You are viewing a plain text version of this content. The canonical link for it is here.

Posted to java-user@lucene.apache.org by "Vaijanath N. Rao" <va...@aol.com> on 2008/04/26 11:01:45 UTC

Lucene Indexing structure

Hi Lucene-user and Lucene-dev,

I want to use lucene as an backend for the Image search (Content based 
Image retrieval).

Indexing Mechanism:
a) Get the Image properties such as Texture Tamura (TT), Texture Edge 
Histogram (TE), Color Coherence Vector (CCV) and Color Histogram (CH) 
and Color Correlogram  (CC) .
b) Convert each of these vector into String and index into lucene as 
fields, thush each Image (document in terms of lucene) consist of 6 
fields Image name, TT field, TE field, CCV field, CH field and CC field.

Searching Mechanism:
a) For the search Image convert the Image into the above 5 properties.
b) for every field and for every value within the field construct the 
query, For example let's say the user wants to search only Color 
histogram based similarity and the query Image has 3 1 4 5 as the CH 
value the query will look like.
    query = "CH:3 CH:1CH:4 CH:5"
c) for the results returned convert all the field values back into float 
and do the distance computation and re-rank the document with lower the 
distance on the top and larger distance at the bottom.
for example:
    For above query assume that output has two documents
    with one having CH as "1 3 5 4" and other one having CH as " 3 1 5 
4", so the distance computation will rank the second document higher 
than the first.

Obviously there is something wrong with the above approach (as to get 
the correct document we need to get all the documents and than do the 
required distance calculation), but that' due to lack of my knowledge of 
Luce and lucene's Index storage.

What I want to know how to improve upon the exsisting architecture other 
than making number of fields in the lucene equalling to total number of 
feature*size of each feature.

Any other pointer will be welcomed.

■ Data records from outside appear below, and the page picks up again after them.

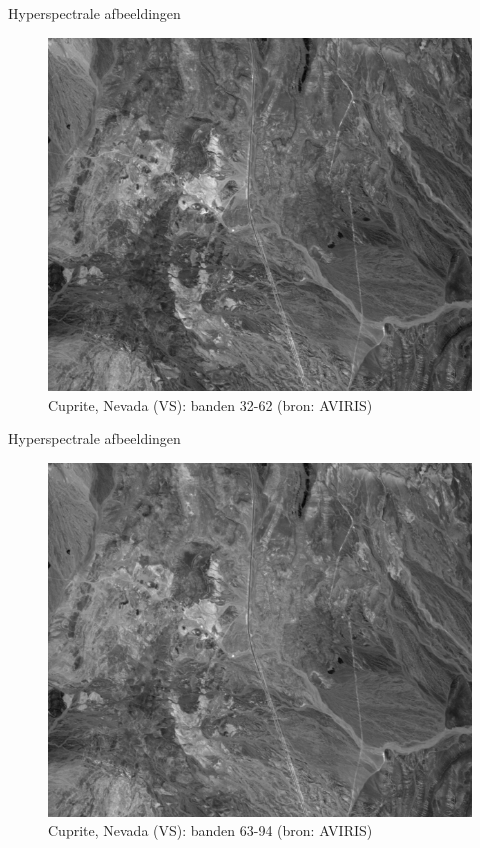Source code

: \documentclass[t,12pt,dutch
\ifx\beamermode\undefined\else,\beamermode\fi
]{beamer}
\begin{document}
\begin{frame}{Hyperspectrale afbeeldingen}

\begin{figure}[H]
\centering
\includegraphics[scale=0.3]{images/cuprite_bands_32-63.png}
\caption{Cuprite, Nevada (VS): banden 32-62 (bron: AVIRIS)}
\end{figure}

\end{frame}

\begin{frame}{Hyperspectrale afbeeldingen}

\begin{figure}[H]
\centering
\includegraphics[scale=0.3]{images/cuprite_bands_63-95.png}
\caption{Cuprite, Nevada (VS): banden 63-94 (bron: AVIRIS)}
\end{figure}

\end{frame}
\end{document}
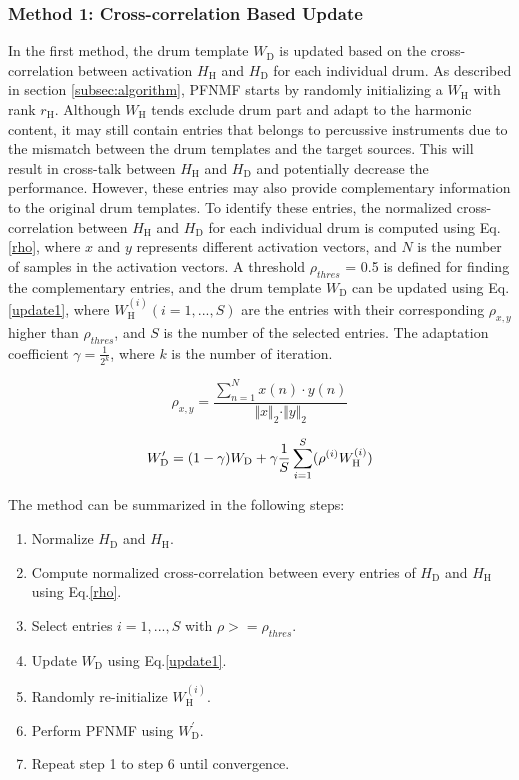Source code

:\documentclass{article}
\begin{document}
\subsubsection{Method 1: Cross-correlation Based Update}\label{subsubsec:method1}
In the first method, the drum template $W_\mathrm{D}$ is updated based on the cross-correlation between activation $H_\mathrm{H}$ and $H_\mathrm{D}$ for each individual drum. As described in section \ref{subsec:algorithm}, PFNMF starts by randomly initializing a $W_\mathrm{H}$ with rank $r_\mathrm{H}$. Although $W_\mathrm{H}$ tends exclude drum part and adapt to the harmonic content, it may still contain entries that belongs to percussive instruments due to the mismatch between the drum templates and the target sources. This will result in cross-talk between $H_\mathrm{H}$ and $H_\mathrm{D}$ and potentially decrease the performance. However, these entries may also provide complementary information to the original drum templates. To identify these entries, the normalized cross-correlation between $H_\mathrm{H}$ and $H_\mathrm{D}$ for each individual drum is computed using Eq.\eqref{rho}, where $x$ and $y$ represents different activation vectors, and $N$ is the number of samples in the activation vectors. A threshold $\rho_{thres}$ = 0.5 is defined for finding the complementary entries, and the drum template $W_\mathrm{D}$ can be updated using Eq.\eqref{update1}, where $W_\mathrm{H}^{(i)} (i = 1, ..., S)$ are the entries with their corresponding $\rho_{x, y}$ higher than $\rho_{thres}$, and $S$ is the number of the selected entries. The adaptation coefficient $\gamma = \frac{1}{2^{k}}$, where $k$ is the number of iteration. 

\begin{equation}\label{rho}
\rho_{x, y} = \frac{\sum_{n=1}^N x(n)\cdot y(n)}{\Vert x \Vert_2 \cdot \Vert y \Vert_2}
\end{equation}    

\begin{equation}
\label{update1}
W_\mathrm{D}^{\prime} = (1 - \gamma) W_\mathrm{D} + \gamma \frac{1}{S} \sum_{i=1}^S(\rho^{(i)} W_\mathrm{H}^{(i)})\\
\end{equation}

The method can be summarized in the following steps:
\begin{enumerate}
    \item   Normalize $H_\mathrm{D}$ and $H_\mathrm{H}$. 
    \item   Compute normalized cross-correlation between every entries of $H_\mathrm{D}$ and $H_\mathrm{H}$ using Eq.\eqref{rho}.
    \item   Select entries $i = 1, ..., S$ with $\rho >= \rho_{thres}$.
    \item   Update $W_\mathrm{D}$ using Eq.\eqref{update1}.
    \item   Randomly re-initialize $W_\mathrm{H}^{(i)}$. 
    \item   Perform PFNMF using $W_\mathrm{D}^{\prime}$.
    \item   Repeat step 1 to step 6 until convergence. 
\end{enumerate}
\end{document}
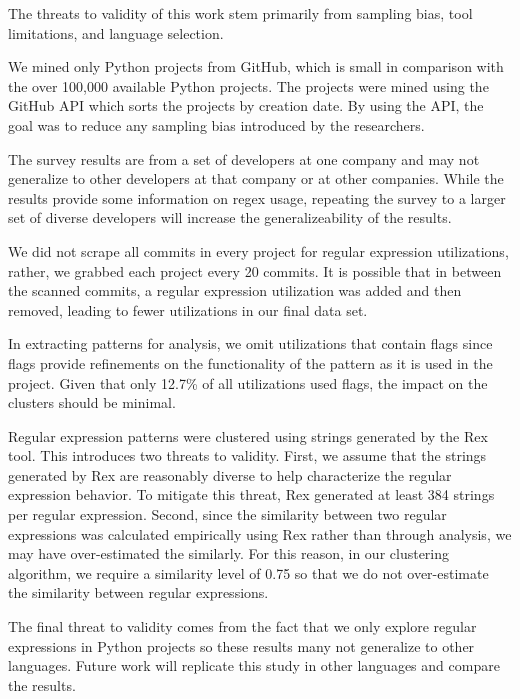 \documentclass{sig-alternate}
\newcommand{\todoMid}[1]{}%
\begin{document}
\todoMid{organize by internal, external, conclusion, construct}

The threats to validity of this work stem primarily from sampling bias, tool limitations, and language selection.

We mined only  Python projects from GitHub, which is  small in comparison with the over 100,000 available Python projects. The projects were mined using the GitHub API which sorts the projects by creation date. By using the API, the goal was to reduce any sampling bias introduced by the researchers.

The survey results are from a set of developers at one company and may not generalize to other developers at that company or at other companies. While the results provide some information on regex usage, repeating the survey to a larger set of diverse developers will increase the generalizeability of the results.

We did not scrape all commits in every project for regular expression utilizations, rather, we grabbed each project every 20 commits. It is possible that in between the scanned commits, a regular expression utilization was added and then removed, leading to fewer utilizations in our final data set.

In extracting patterns for analysis, we omit utilizations that contain flags since flags provide refinements on the functionality of the pattern as it is used in the project. Given that only 12.7\% of all utilizations used flags, the impact on the clusters should be minimal.


Regular expression patterns were clustered using strings generated by the Rex tool. This introduces two threats to validity. First, we assume that the strings generated by Rex are reasonably diverse to help characterize the regular expression behavior. To mitigate this threat, Rex generated at least 384 strings per regular expression. Second, since the similarity between two regular expressions was calculated empirically using Rex rather than through analysis, we may have over-estimated the similarly. For this reason, in our clustering algorithm, we require a similarity level of 0.75 so that we do not over-estimate the similarity between regular  expressions.

The final threat to validity comes from the fact that we only explore regular expressions in Python projects so these results many not generalize to other languages. Future work will replicate this study in other languages and compare the results.
\end{document}

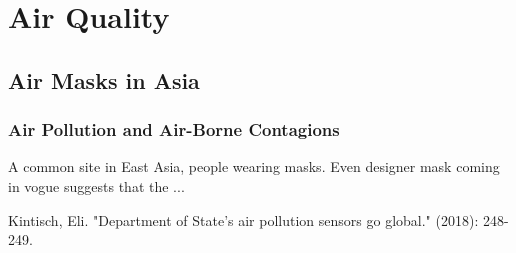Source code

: \chapter{Air Quality}\label{ch:air_quality}

\section{Air Masks in Asia}

\subsection{Air Pollution and Air-Borne Contagions}

A common site in East Asia, people wearing masks. Even designer mask coming in vogue suggests that the ...


Kintisch, Eli. "Department of State's air pollution sensors go global." (2018): 248-249.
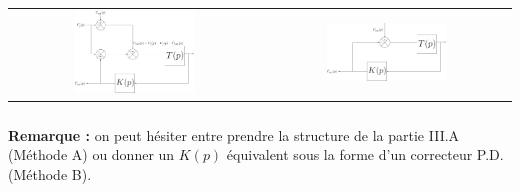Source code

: \documentclass[10pt,fleqn]{article} %
\begin{document}
\begin{center}
\begin{tabular}{cc}
\includegraphics[width=0.5\textwidth]{images/DR_B_corrige2.pdf}
&
\includegraphics[width=0.5\textwidth]{images/DR_B_corrige3.pdf}
\end{tabular}
\end{center}

\subparagraph{}%

\textbf{Remarque : } on peut hésiter entre prendre la structure de la partie III.A (Méthode A) ou donner un $K(p)$ équivalent sous la forme d'un correcteur P.D. (Méthode B).
\end{document}
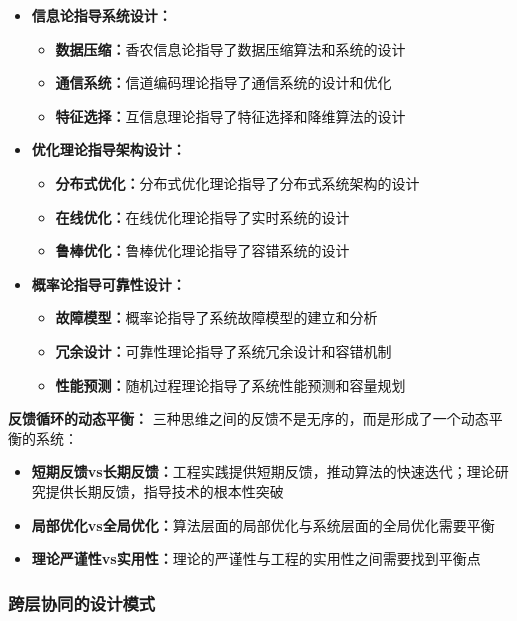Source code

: \begin{itemize}
\item \textbf{信息论指导系统设计：}
\begin{itemize}
\item \textbf{数据压缩：}香农信息论指导了数据压缩算法和系统的设计
\item \textbf{通信系统：}信道编码理论指导了通信系统的设计和优化
\item \textbf{特征选择：}互信息理论指导了特征选择和降维算法的设计
\end{itemize}

\item \textbf{优化理论指导架构设计：}
\begin{itemize}
\item \textbf{分布式优化：}分布式优化理论指导了分布式系统架构的设计
\item \textbf{在线优化：}在线优化理论指导了实时系统的设计
\item \textbf{鲁棒优化：}鲁棒优化理论指导了容错系统的设计
\end{itemize}

\item \textbf{概率论指导可靠性设计：}
\begin{itemize}
\item \textbf{故障模型：}概率论指导了系统故障模型的建立和分析
\item \textbf{冗余设计：}可靠性理论指导了系统冗余设计和容错机制
\item \textbf{性能预测：}随机过程理论指导了系统性能预测和容量规划
\end{itemize}
\end{itemize}

\textbf{反馈循环的动态平衡：}
三种思维之间的反馈不是无序的，而是形成了一个动态平衡的系统：

\begin{itemize}
\item \textbf{短期反馈vs长期反馈：}工程实践提供短期反馈，推动算法的快速迭代；理论研究提供长期反馈，指导技术的根本性突破
\item \textbf{局部优化vs全局优化：}算法层面的局部优化与系统层面的全局优化需要平衡
\item \textbf{理论严谨性vs实用性：}理论的严谨性与工程的实用性之间需要找到平衡点
\end{itemize}

\subsubsection{跨层协同的设计模式}

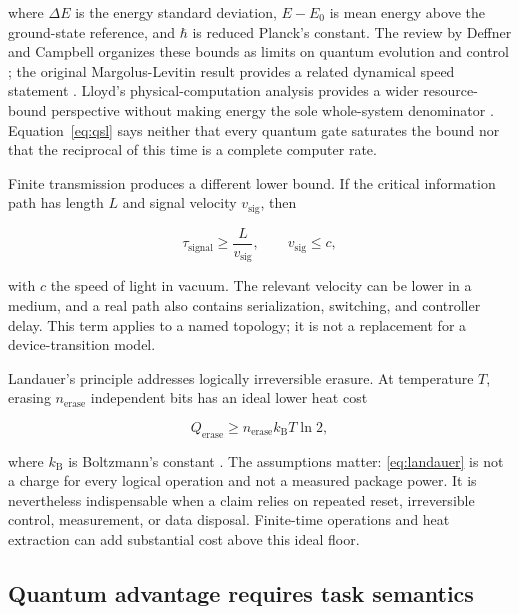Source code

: \documentclass[conference]{IEEEtran}
\begin{document}
where \(\Delta E\) is the energy standard deviation, \(E-E_0\) is mean energy
above the ground-state reference, and \(\hbar\) is reduced Planck's constant.
The review by Deffner and Campbell organizes these bounds as limits on
quantum evolution and control \cite{deffner}; the original
Margolus-Levitin result provides a related dynamical speed statement
\cite{margolus}. Lloyd's physical-computation analysis provides a wider
resource-bound perspective without making energy the sole whole-system
denominator \cite{lloyd}. Equation~\eqref{eq:qsl} says neither that every quantum gate
saturates the bound nor that the reciprocal of this time is a complete
computer rate.

Finite transmission produces a different lower bound. If the critical
information path has length \(L\) and signal velocity
\(v_{\mathrm{sig}}\), then

\begin{equation}
\tau_{\mathrm{signal}} \geq \frac{L}{v_{\mathrm{sig}}},
\qquad v_{\mathrm{sig}}\leq c,
\label{eq:signal}
\end{equation}

with \(c\) the speed of light in vacuum. The relevant velocity can be lower
in a medium, and a real path also contains serialization, switching, and
controller delay. This term applies to a named topology; it is not a
replacement for a device-transition model.

Landauer's principle addresses logically irreversible erasure. At temperature
\(T\), erasing \(n_{\mathrm{erase}}\) independent bits has an ideal lower heat
cost

\begin{equation}
Q_{\mathrm{erase}} \geq n_{\mathrm{erase}} k_{\mathrm{B}}T\ln 2,
\label{eq:landauer}
\end{equation}

where \(k_{\mathrm{B}}\) is Boltzmann's constant \cite{landauer}. The
assumptions matter: \eqref{eq:landauer} is not a charge for every logical
operation and not a measured package power. It is nevertheless indispensable
when a claim relies on repeated reset, irreversible control, measurement, or
data disposal. Finite-time operations and heat extraction can add substantial
cost above this ideal floor.

\subsection{Quantum advantage requires task semantics}
\end{document}
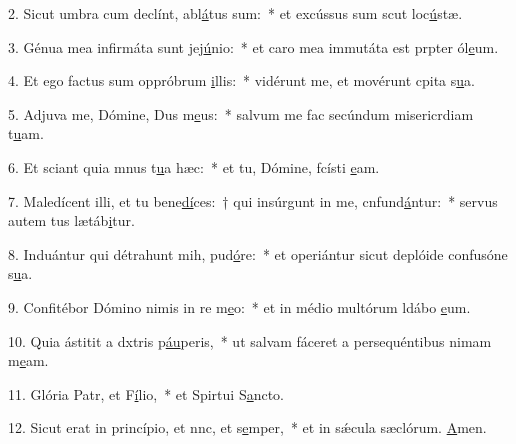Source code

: 2. Sicut umbra cum declínt, abl\uline{á}tus sum:~* et excússus sum scut loc\uline{ú}stæ.\par 
3. Génua mea infirmáta sunt  jej\uline{ú}nio:~* et caro mea immutáta est prpter ól\uline{e}um.\par 
4. Et ego factus sum oppróbrum \uline{i}llis:~* vidérunt me, et movérunt cpita s\uline{u}a.\par 
5. Adjuva me, Dómine, Dus m\uline{e}us:~* salvum me fac secúndum misericrdiam t\uline{u}am.\par 
6. Et sciant quia mnus t\uline{u}a hæc:~* et tu, Dómine, fcísti \uline{e}am.\par 
7. Maledícent illi, et tu bene\uline{dí}ces:~† qui insúrgunt in me, cnfund\uline{á}ntur:~* servus autem tus lætáb\uline{i}tur.\par 
8. Induántur qui détrahunt mih, pud\uline{ó}re:~* et operiántur sicut deplóide confusóne s\uline{u}a.\par 
9. Confitébor Dómino nimis in re m\uline{e}o:~* et in médio multórum ldábo \uline{e}um.\par 
10. Quia ástitit a dxtris p\uline{áu}peris,~* ut salvam fáceret a persequéntibus nimam m\uline{e}am.\par 
11. Glória Patr, et F\uline{í}lio,~* et Spirtui S\uline{a}ncto.\par 
12. Sicut erat in princípio, et nnc, et s\uline{e}mper,~* et in sǽcula sæclórum. \uline{A}men.\par 
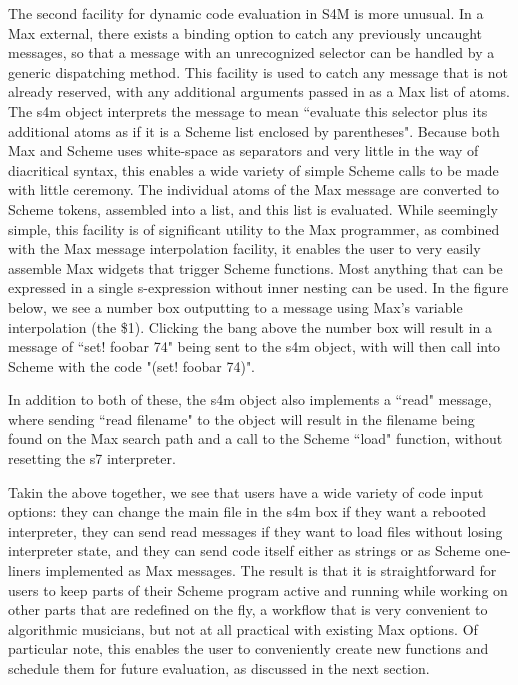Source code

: \documentclass[acmsmall]{acmart}
\begin{document}
The second facility for dynamic code evaluation in S4M is more unusual.
In a Max external, there exists a binding option to catch any previously
uncaught messages, so that a message with an unrecognized selector 
can be handled by a generic dispatching method. This facility is used to 
catch any message that is not already reserved, with any additional 
arguments passed in as a Max list of atoms.  The s4m object interprets
the message to mean ``evaluate this selector plus its additional atoms 
as if it is a Scheme list enclosed by parentheses".
Because both Max and Scheme uses white-space as separators and very little
in the way of diacritical syntax, this enables a wide variety
of simple Scheme calls to be made with little ceremony. The
individual atoms of the Max message are converted to Scheme tokens,
assembled into a list, and this list is evaluated. While seemingly simple,
this facility is of significant utility to the Max programmer, as combined
with the Max message interpolation facility, it enables the user to very
easily assemble Max widgets that trigger Scheme functions. Most anything that
can be expressed in a single s-expression without inner nesting can be used.
In the figure below,
we see a number box outputting to a message using Max's variable interpolation
(the \$1). Clicking the bang above the number box will result in a message of 
``set! foobar 74" being sent to the s4m object, with will then call
into Scheme with the code "(set! foobar 74)".


In addition to both of these, the s4m object also implements a ``read" message,
where sending ``read {filename}" to the object will result in the filename
being found on the Max search path and a call to the Scheme ``load" function,
without resetting the s7 interpreter.

Takin the above together, we see that users have a wide variety of code input options:
they can change the main file in the s4m box if they want a rebooted interpreter,
they can send read messages if they want to load files without losing 
interpreter state, and they can send code itself either as strings or as Scheme
one-liners implemented as Max messages. The result is that it is straightforward
for users to keep parts of their Scheme program active and running
while working on other parts that are redefined on the fly, a workflow that is
very convenient to algorithmic musicians, but not at all practical with existing
Max options. Of particular note, this enables the user to
conveniently create new functions and schedule them for future evaluation,
as discussed in the next section.
\end{document}
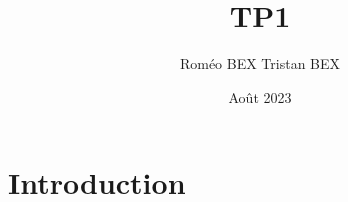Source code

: \documentclass{article}
\title{TP1 }
\author{Roméo BEX Tristan BEX}
\date{Août 2023}
\begin{document}
\maketitle

\section{Introduction}
\end{document}
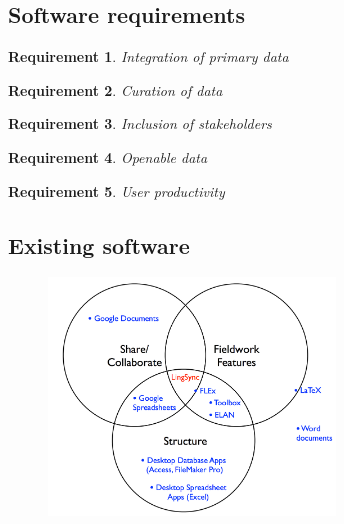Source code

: \documentclass{beamer}
\newtheorem{requirement}{Requirement}
\begin{document}
\subsection[Requirements]{Software requirements}

\begin{frame}


\begin{requirement}
	\label{req:primary-data}
       Integration of primary data
\end{requirement}


\begin{requirement}
	\label{req:curation}
       Curation of data
\end{requirement}


\begin{requirement}
	\label{req:inclusive}
       Inclusion of stakeholders
\end{requirement}

\begin{requirement}
	\label{req:openable}
       Openable data
\end{requirement}


\begin{requirement}
	\label{req:productivity}
       User productivity
\end{requirement}
\end{frame}


\subsection{Existing software}

\begin{frame}


\begin{figure}
\begin{center}
\includegraphics[width=3in]{../figures/other_software_sets}
\label{othersoftware}
\end{center}
\end{figure}

\end{frame}
\end{document}
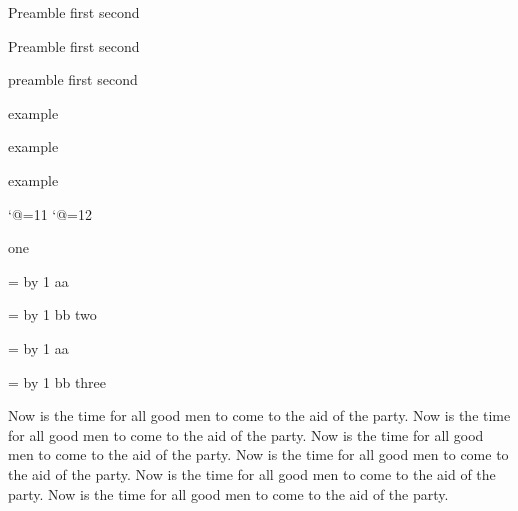 \bye
{}

\pex[lingstyle=UBC]
Preamble
\a first
\a second
\xe

\pex[exno=300,lingstyle=UBC]
Preamble
\a first
\a second
\xe

\bye

\pex[numoffset=!2em] preamble
\a first
\a second
\xe

\ex example\xe

\ex example\xe

\ex example\xe

\bye




%
\catcode`@=11
\newcount\pexsubcnt
\newdimen\aa@add
\def\aa{\par
   \if@firstaalabel
      \ifdim\ep@aaleftskip=0pt
         \ep@aaleftskip=\leftskip
         \advance\ep@aaleftskip by \lingsublabeloffset
         \aa@add=\lingsubtextoffset
         \advance\aa@add by \lingsublabelwidth
         \advance\ep@aaleftskip by \aa@add
         \fi
      \@firstaalabelfalse
      \pexsubcnt=0
      \fi
   \leftskip=\ep@aaleftskip
   \leavevmode
   \advance\pexsubcnt by 1
}
\catcode`@=12

\pex
\a  one
\aa aa
\aa bb
\a  two
\aa aa
\aa bb
\a  three
\xe


\bye

\vsize=3.6in
\hsize=3in

\leavevmode
\vskip2.1in

\ex[exbreakfil=0pt plus 1.6in]
Now is the time for all good men to come to the aid of the party.
Now is the time for all good men to come to the aid of the party.
Now is the time for all good men to come to the aid of the party.
Now is the time for all good men to come to the aid of the party.
Now is the time for all good men to come to the aid of the party.
Now is the time for all good men to come to the aid of the party.
\xe
\endinput

\pex
\a
Now is the time for all good men to come to the aid of the
party.
\a
Now is the time for all good men to come to the aid of the party.
\a
Now is the time for all good men to come to the aid of the party.
\a
Now is the time for all good men to come to the aid of the party.
\a
Now is the time for all good men to come to the aid of the party.
\a
Now is the time for all good men to come to the aid of the party.
\a
Now is the time for all good men to come to the aid of the party.
\xe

Is there is any Range tree 
implementation within lucene which I can use for this operation.

--Thanks and Regards
Vaijanath N. Rao

---------------------------------------------------------------------
To unsubscribe, e-mail: java-user-unsubscribe@lucene.apache.org
For additional commands, e-mail: java-user-help@lucene.apache.org

Re: Lucene Indexing structure

Posted by Grant Ingersoll <gs...@apache.org>.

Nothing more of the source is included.